Allianz Stadium erupted. Juventus supporters had not seen their team beat Inter here since 2022. The stadium announcer delivered heavy-handed reminders of Juventus’s historical dominance during team introductions, but this decade has so far belonged to the Nerazzurri. Reigning Serie A champions, with a further league win, two Coppa Italia triumphs and a Champions League final appearance since 2020-21, Inter kicked off on Sunday knowing victory would take them back to the top of the table.

They played like it in the first half, dominating the ball and repeatedly opening up Juventus’s defence. Michele Di Gregorio did well to keep out an overhead kick from Mehdi Taremi, but Denzel Dumfries and Lautaro Martínez missed the target from straightforward chances. Juventus posed some threat on the break, Conceição and Nicolás González forcing a smart double save from Yann Sommer, but there was no doubting which team was on top.

That changed after the interval. Emerging from the tunnel, Thiago Motta told Dazn’s sideline reporter that Juventus needed to win more challenges and make better decisions with the ball. If that sounded too simple then maybe it was, because his players did both things and now looked the more threatening – right up until Marcus Thuram came on for Inter and almost immediately set up Dumfries again. His shot this time was on target, but Di Gregorio pushed it on to the post.

An illusion. Thuram, Inter’s best attacker this season, has been sidelined with an ankle injury and still did not appear to be moving fluidly. Across the pitch, Inter looked surprisingly tired for a team who – unlike Juventus – had not played in midweek.

Or perhaps that should not surprise us at all. Inter’s starting XI had an average age of 30 years and 306 days, according to Opta, the oldest they have fielded in a Derby d’Italia since the league went to three points for a win. Juventus’s was more than five years younger on average.

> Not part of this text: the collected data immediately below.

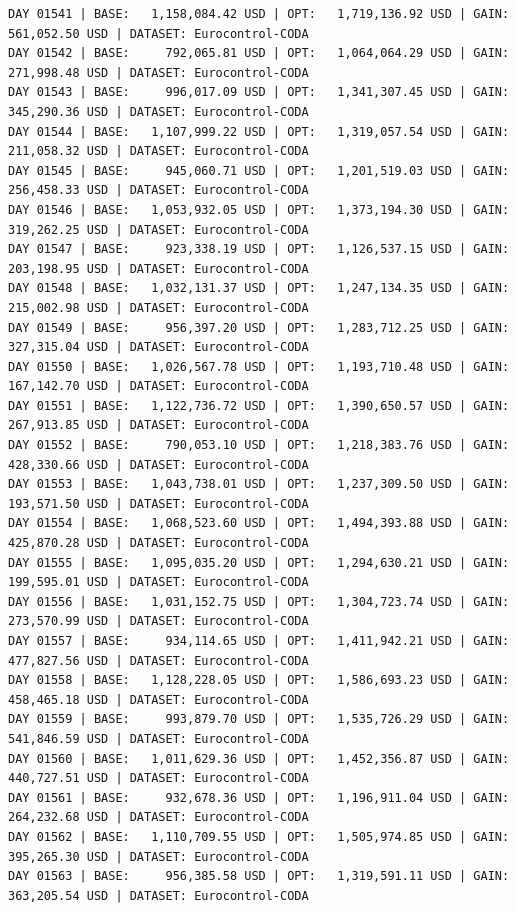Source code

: \documentclass[11pt,a4paper]{article}
\begin{document}
\begin{verbatim}
DAY 01541 | BASE:   1,158,084.42 USD | OPT:   1,719,136.92 USD | GAIN: 561,052.50 USD | DATASET: Eurocontrol-CODA
DAY 01542 | BASE:     792,065.81 USD | OPT:   1,064,064.29 USD | GAIN: 271,998.48 USD | DATASET: Eurocontrol-CODA
DAY 01543 | BASE:     996,017.09 USD | OPT:   1,341,307.45 USD | GAIN: 345,290.36 USD | DATASET: Eurocontrol-CODA
DAY 01544 | BASE:   1,107,999.22 USD | OPT:   1,319,057.54 USD | GAIN: 211,058.32 USD | DATASET: Eurocontrol-CODA
DAY 01545 | BASE:     945,060.71 USD | OPT:   1,201,519.03 USD | GAIN: 256,458.33 USD | DATASET: Eurocontrol-CODA
DAY 01546 | BASE:   1,053,932.05 USD | OPT:   1,373,194.30 USD | GAIN: 319,262.25 USD | DATASET: Eurocontrol-CODA
DAY 01547 | BASE:     923,338.19 USD | OPT:   1,126,537.15 USD | GAIN: 203,198.95 USD | DATASET: Eurocontrol-CODA
DAY 01548 | BASE:   1,032,131.37 USD | OPT:   1,247,134.35 USD | GAIN: 215,002.98 USD | DATASET: Eurocontrol-CODA
DAY 01549 | BASE:     956,397.20 USD | OPT:   1,283,712.25 USD | GAIN: 327,315.04 USD | DATASET: Eurocontrol-CODA
DAY 01550 | BASE:   1,026,567.78 USD | OPT:   1,193,710.48 USD | GAIN: 167,142.70 USD | DATASET: Eurocontrol-CODA
DAY 01551 | BASE:   1,122,736.72 USD | OPT:   1,390,650.57 USD | GAIN: 267,913.85 USD | DATASET: Eurocontrol-CODA
DAY 01552 | BASE:     790,053.10 USD | OPT:   1,218,383.76 USD | GAIN: 428,330.66 USD | DATASET: Eurocontrol-CODA
DAY 01553 | BASE:   1,043,738.01 USD | OPT:   1,237,309.50 USD | GAIN: 193,571.50 USD | DATASET: Eurocontrol-CODA
DAY 01554 | BASE:   1,068,523.60 USD | OPT:   1,494,393.88 USD | GAIN: 425,870.28 USD | DATASET: Eurocontrol-CODA
DAY 01555 | BASE:   1,095,035.20 USD | OPT:   1,294,630.21 USD | GAIN: 199,595.01 USD | DATASET: Eurocontrol-CODA
DAY 01556 | BASE:   1,031,152.75 USD | OPT:   1,304,723.74 USD | GAIN: 273,570.99 USD | DATASET: Eurocontrol-CODA
DAY 01557 | BASE:     934,114.65 USD | OPT:   1,411,942.21 USD | GAIN: 477,827.56 USD | DATASET: Eurocontrol-CODA
DAY 01558 | BASE:   1,128,228.05 USD | OPT:   1,586,693.23 USD | GAIN: 458,465.18 USD | DATASET: Eurocontrol-CODA
DAY 01559 | BASE:     993,879.70 USD | OPT:   1,535,726.29 USD | GAIN: 541,846.59 USD | DATASET: Eurocontrol-CODA
DAY 01560 | BASE:   1,011,629.36 USD | OPT:   1,452,356.87 USD | GAIN: 440,727.51 USD | DATASET: Eurocontrol-CODA
DAY 01561 | BASE:     932,678.36 USD | OPT:   1,196,911.04 USD | GAIN: 264,232.68 USD | DATASET: Eurocontrol-CODA
DAY 01562 | BASE:   1,110,709.55 USD | OPT:   1,505,974.85 USD | GAIN: 395,265.30 USD | DATASET: Eurocontrol-CODA
DAY 01563 | BASE:     956,385.58 USD | OPT:   1,319,591.11 USD | GAIN: 363,205.54 USD | DATASET: Eurocontrol-CODA

\end{verbatim}
\end{document}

Nor was this game any sort of outlier. Inter have fielded Serie A’s oldest teams all season, and Juventus the second-youngest. The Nerazzurri, furthermore, have used the second-fewest players of any team in the division. Watching them fade in Turin, it was natural to wonder whether those numbers are starting to catch up to them.

More likely that was just one piece of the puzzle. One of Motta’s favourite phrases, repeated after Juventus’s 2-1 Champions League playoff round first-leg win over PSV on Tuesday night, is “nel calcio conta tutto” – everything has an impact on the football pitch.

Some interventions are more obvious than others. Signing Kolo Muani on loan from Paris Saint-Germain this January has drastically upgraded Juventus’s attack. The Frenchman had scored five goals in his first three appearances for the club, and his assist here in the fourth was as impactful as any of them. He has already displaced Dusan Vlahovic as the team’s first-choice No 9.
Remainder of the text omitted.